“Rural youth are leaving agriculture in droves.” “Women perform the bulk of farm work.” “Few farmers use fertilizers and other modern inputs.”
These statements tend to be widely accepted, but are they actually true? Yes and no, and the answer will continue to change, said experts at Monday’s conference on “Agriculture in Africa: Telling Facts from Myths.”
Co-hosted by the World Bank and IFPRI, the event highlighted findings from the Bank’s Living Standards Measurement Study – Integrated Surveys on Agriculture (LSMS-ISA). The project carries out bottom-up investigations into how factors like population growth and urbanization, higher and more volatile global food prices, and climate change are altering the face of Africa’s agricultural sector. The LSMS-ISA surveys use nationally representative data collected in Ethiopia, Malawi, Niger, Nigeria, Tanzania, and Uganda starting in 2008. In his opening remarks, Makhtar Diop, Vice President of the World Bank Africa Region, summed up the day’s main takeaway - data will be the key to unlocking the true state of African agriculture.
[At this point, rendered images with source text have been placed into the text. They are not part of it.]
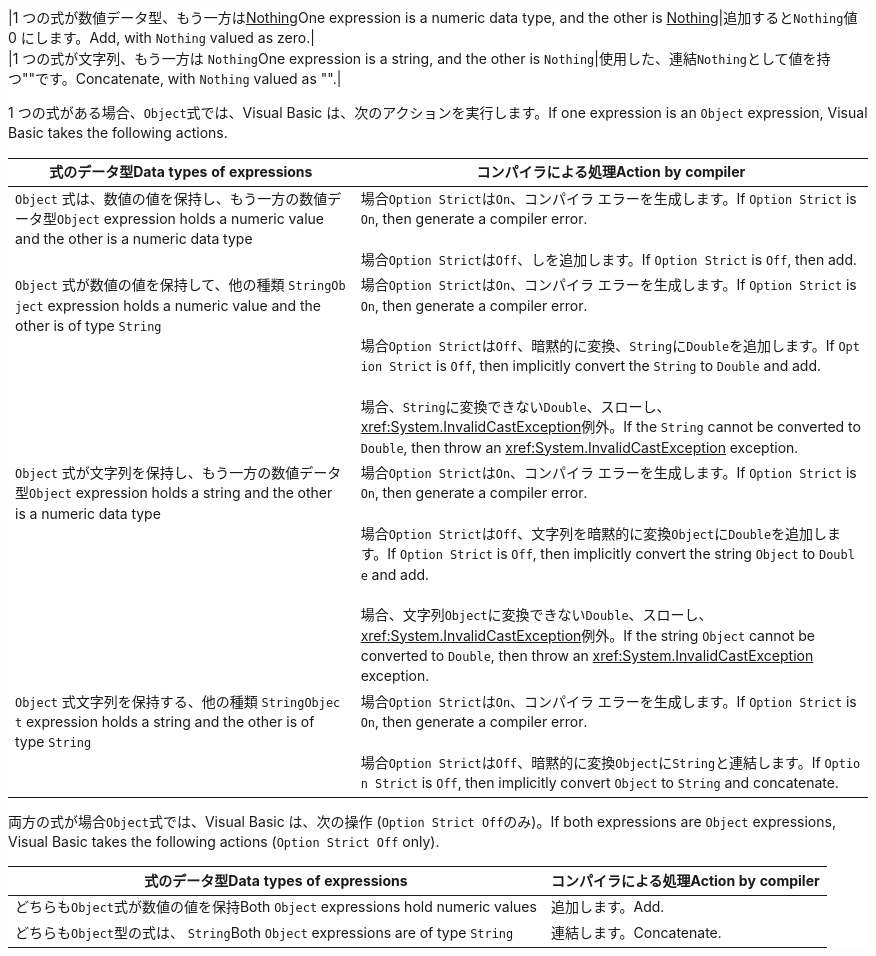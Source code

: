 |<span data-ttu-id="8582d-137">1 つの式が数値データ型、もう一方は[Nothing](../../../visual-basic/language-reference/nothing.md)</span><span class="sxs-lookup"><span data-stu-id="8582d-137">One expression is a numeric data type, and the other is [Nothing](../../../visual-basic/language-reference/nothing.md)</span></span>|<span data-ttu-id="8582d-138">追加すると`Nothing`値 0 にします。</span><span class="sxs-lookup"><span data-stu-id="8582d-138">Add, with `Nothing` valued as zero.</span></span>|  
|<span data-ttu-id="8582d-139">1 つの式が文字列、もう一方は `Nothing`</span><span class="sxs-lookup"><span data-stu-id="8582d-139">One expression is a string, and the other is `Nothing`</span></span>|<span data-ttu-id="8582d-140">使用した、連結`Nothing`として値を持つ""です。</span><span class="sxs-lookup"><span data-stu-id="8582d-140">Concatenate, with `Nothing` valued as "".</span></span>|  
  
 <span data-ttu-id="8582d-141">1 つの式がある場合、`Object`式では、Visual Basic は、次のアクションを実行します。</span><span class="sxs-lookup"><span data-stu-id="8582d-141">If one expression is an `Object` expression, Visual Basic takes the following actions.</span></span>  
  
|<span data-ttu-id="8582d-142">式のデータ型</span><span class="sxs-lookup"><span data-stu-id="8582d-142">Data types of expressions</span></span>|<span data-ttu-id="8582d-143">コンパイラによる処理</span><span class="sxs-lookup"><span data-stu-id="8582d-143">Action by compiler</span></span>|  
|---|---|  
|<span data-ttu-id="8582d-144">`Object` 式は、数値の値を保持し、もう一方の数値データ型</span><span class="sxs-lookup"><span data-stu-id="8582d-144">`Object` expression holds a numeric value and the other is a numeric data type</span></span>|<span data-ttu-id="8582d-145">場合`Option Strict`は`On`、コンパイラ エラーを生成します。</span><span class="sxs-lookup"><span data-stu-id="8582d-145">If `Option Strict` is `On`, then generate a compiler error.</span></span><br /><br /> <span data-ttu-id="8582d-146">場合`Option Strict`は`Off`、しを追加します。</span><span class="sxs-lookup"><span data-stu-id="8582d-146">If `Option Strict` is `Off`, then add.</span></span>|  
|<span data-ttu-id="8582d-147">`Object` 式が数値の値を保持して、他の種類 `String`</span><span class="sxs-lookup"><span data-stu-id="8582d-147">`Object` expression holds a numeric value and the other is of type `String`</span></span>|<span data-ttu-id="8582d-148">場合`Option Strict`は`On`、コンパイラ エラーを生成します。</span><span class="sxs-lookup"><span data-stu-id="8582d-148">If `Option Strict` is `On`, then generate a compiler error.</span></span><br /><br /> <span data-ttu-id="8582d-149">場合`Option Strict`は`Off`、暗黙的に変換、`String`に`Double`を追加します。</span><span class="sxs-lookup"><span data-stu-id="8582d-149">If `Option Strict` is `Off`, then implicitly convert the `String` to `Double` and add.</span></span><br /><br /> <span data-ttu-id="8582d-150">場合、`String`に変換できない`Double`、スローし、<xref:System.InvalidCastException>例外。</span><span class="sxs-lookup"><span data-stu-id="8582d-150">If the `String` cannot be converted to `Double`, then throw an <xref:System.InvalidCastException> exception.</span></span>|  
|<span data-ttu-id="8582d-151">`Object` 式が文字列を保持し、もう一方の数値データ型</span><span class="sxs-lookup"><span data-stu-id="8582d-151">`Object` expression holds a string and the other is a numeric data type</span></span>|<span data-ttu-id="8582d-152">場合`Option Strict`は`On`、コンパイラ エラーを生成します。</span><span class="sxs-lookup"><span data-stu-id="8582d-152">If `Option Strict` is `On`, then generate a compiler error.</span></span><br /><br /> <span data-ttu-id="8582d-153">場合`Option Strict`は`Off`、文字列を暗黙的に変換`Object`に`Double`を追加します。</span><span class="sxs-lookup"><span data-stu-id="8582d-153">If `Option Strict` is `Off`, then implicitly convert the string `Object` to `Double` and add.</span></span><br /><br /> <span data-ttu-id="8582d-154">場合、文字列`Object`に変換できない`Double`、スローし、<xref:System.InvalidCastException>例外。</span><span class="sxs-lookup"><span data-stu-id="8582d-154">If the string `Object` cannot be converted to `Double`, then throw an <xref:System.InvalidCastException> exception.</span></span>|  
|<span data-ttu-id="8582d-155">`Object` 式文字列を保持する、他の種類 `String`</span><span class="sxs-lookup"><span data-stu-id="8582d-155">`Object` expression holds a string and the other is of type `String`</span></span>|<span data-ttu-id="8582d-156">場合`Option Strict`は`On`、コンパイラ エラーを生成します。</span><span class="sxs-lookup"><span data-stu-id="8582d-156">If `Option Strict` is `On`, then generate a compiler error.</span></span><br /><br /> <span data-ttu-id="8582d-157">場合`Option Strict`は`Off`、暗黙的に変換`Object`に`String`と連結します。</span><span class="sxs-lookup"><span data-stu-id="8582d-157">If `Option Strict` is `Off`, then implicitly convert `Object` to `String` and concatenate.</span></span>|  
  
 <span data-ttu-id="8582d-158">両方の式が場合`Object`式では、Visual Basic は、次の操作 (`Option Strict Off`のみ)。</span><span class="sxs-lookup"><span data-stu-id="8582d-158">If both expressions are `Object` expressions, Visual Basic takes the following actions (`Option Strict Off` only).</span></span>  
  
|<span data-ttu-id="8582d-159">式のデータ型</span><span class="sxs-lookup"><span data-stu-id="8582d-159">Data types of expressions</span></span>|<span data-ttu-id="8582d-160">コンパイラによる処理</span><span class="sxs-lookup"><span data-stu-id="8582d-160">Action by compiler</span></span>|  
|---|---|  
|<span data-ttu-id="8582d-161">どちらも`Object`式が数値の値を保持</span><span class="sxs-lookup"><span data-stu-id="8582d-161">Both `Object` expressions hold numeric values</span></span>|<span data-ttu-id="8582d-162">追加します。</span><span class="sxs-lookup"><span data-stu-id="8582d-162">Add.</span></span>|  
|<span data-ttu-id="8582d-163">どちらも`Object`型の式は、 `String`</span><span class="sxs-lookup"><span data-stu-id="8582d-163">Both `Object` expressions are of type `String`</span></span>|<span data-ttu-id="8582d-164">連結します。</span><span class="sxs-lookup"><span data-stu-id="8582d-164">Concatenate.</span></span>|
“We are now at a time where we are seeing growth in African agriculture, but not at a rate that people want. We need to examine what happened in the last decade to maintain this growth,” Diop said. “But in the absence of data, you use your imagination and create myths.”
Karen Brooks, Director of the CGIAR Research Program on Policies, Institutions and Markets, seconded the need for strong data to question commonly held beliefs. “Mythbusting is really important because it keeps our thinking fresh,” she said. “It is also crucial for good policy design.”
One of the more surprising myths that was busted was that of women’s contribution to the agricultural workforce. While the percentage of agricultural labor performed by women is typically cited as being high, between 60-80 percent, this is not the case in several of the study countries, according to Amparo Palacios-Lopez of the World Bank. She found while women make up around 50 percent of the labor force in Uganda, Tanzania, and Malawi, in other countries that number is much lower. In Nigeria, women perform only 37 percent of total agricultural work, and the percentage falls to 29 percent in Ethiopia and 24 percent in Niger. Noting that more research is needed to identify consistent patterns across countries, Palacios-Lopez nonetheless concluded, “Even in the best-case scenario, the numbers will never reach the 60-80 percent range.”
While other beliefs were found to be true – for example, that the majority of African households are net food buyers – some were neither entirely true nor entirely false, leading researchers to dub them “myth-ish”. The understanding of modern input use fell into this category. Megan Sheahan of Cornell University found that more than one-third of African farmers utilize inorganic fertilizer on their land, averaging 26 kg/ha. This belies the common wisdom that fertilizer use remains dismally low. Her findings also contradict the belief that fertilizers are utilized mainly for cash crops destined for export; rather, inorganic fertilizers are used equally as much on food crops such as maize. Similarly, improved seed varieties appear to be very commonly used. However, the data does point to the fact that the use of other modern inputs, such as mechanization and irrigation or other water control systems, is in fact quite low. Sheahan noted that only 2-5 percent of cultivated land in the study countries had any kind of irrigation.
The experts at Monday’s event agreed that while all of these findings are potentially important for future policymaking, what really matters is that data collection continues and that this data forms the basis for development programs moving forward.
“It’s difficult to convince people that you need to continue to gather data,” said Chris Barrett of Cornell University. “But change is constant, and many findings will eventually be out of date. So data needs to be consistently maintained.”
It was also pointed out that data cannot exist in a vacuum – it needs to be accessible to everyone and integrated with broader issues, such as nutrition. Furthermore, African countries need to be in a position to actually put the data into use. “Capacity-building is key,” said IFPRI Director General Shenggen Fan. “Until countries can lead their own programs, development will not happen.”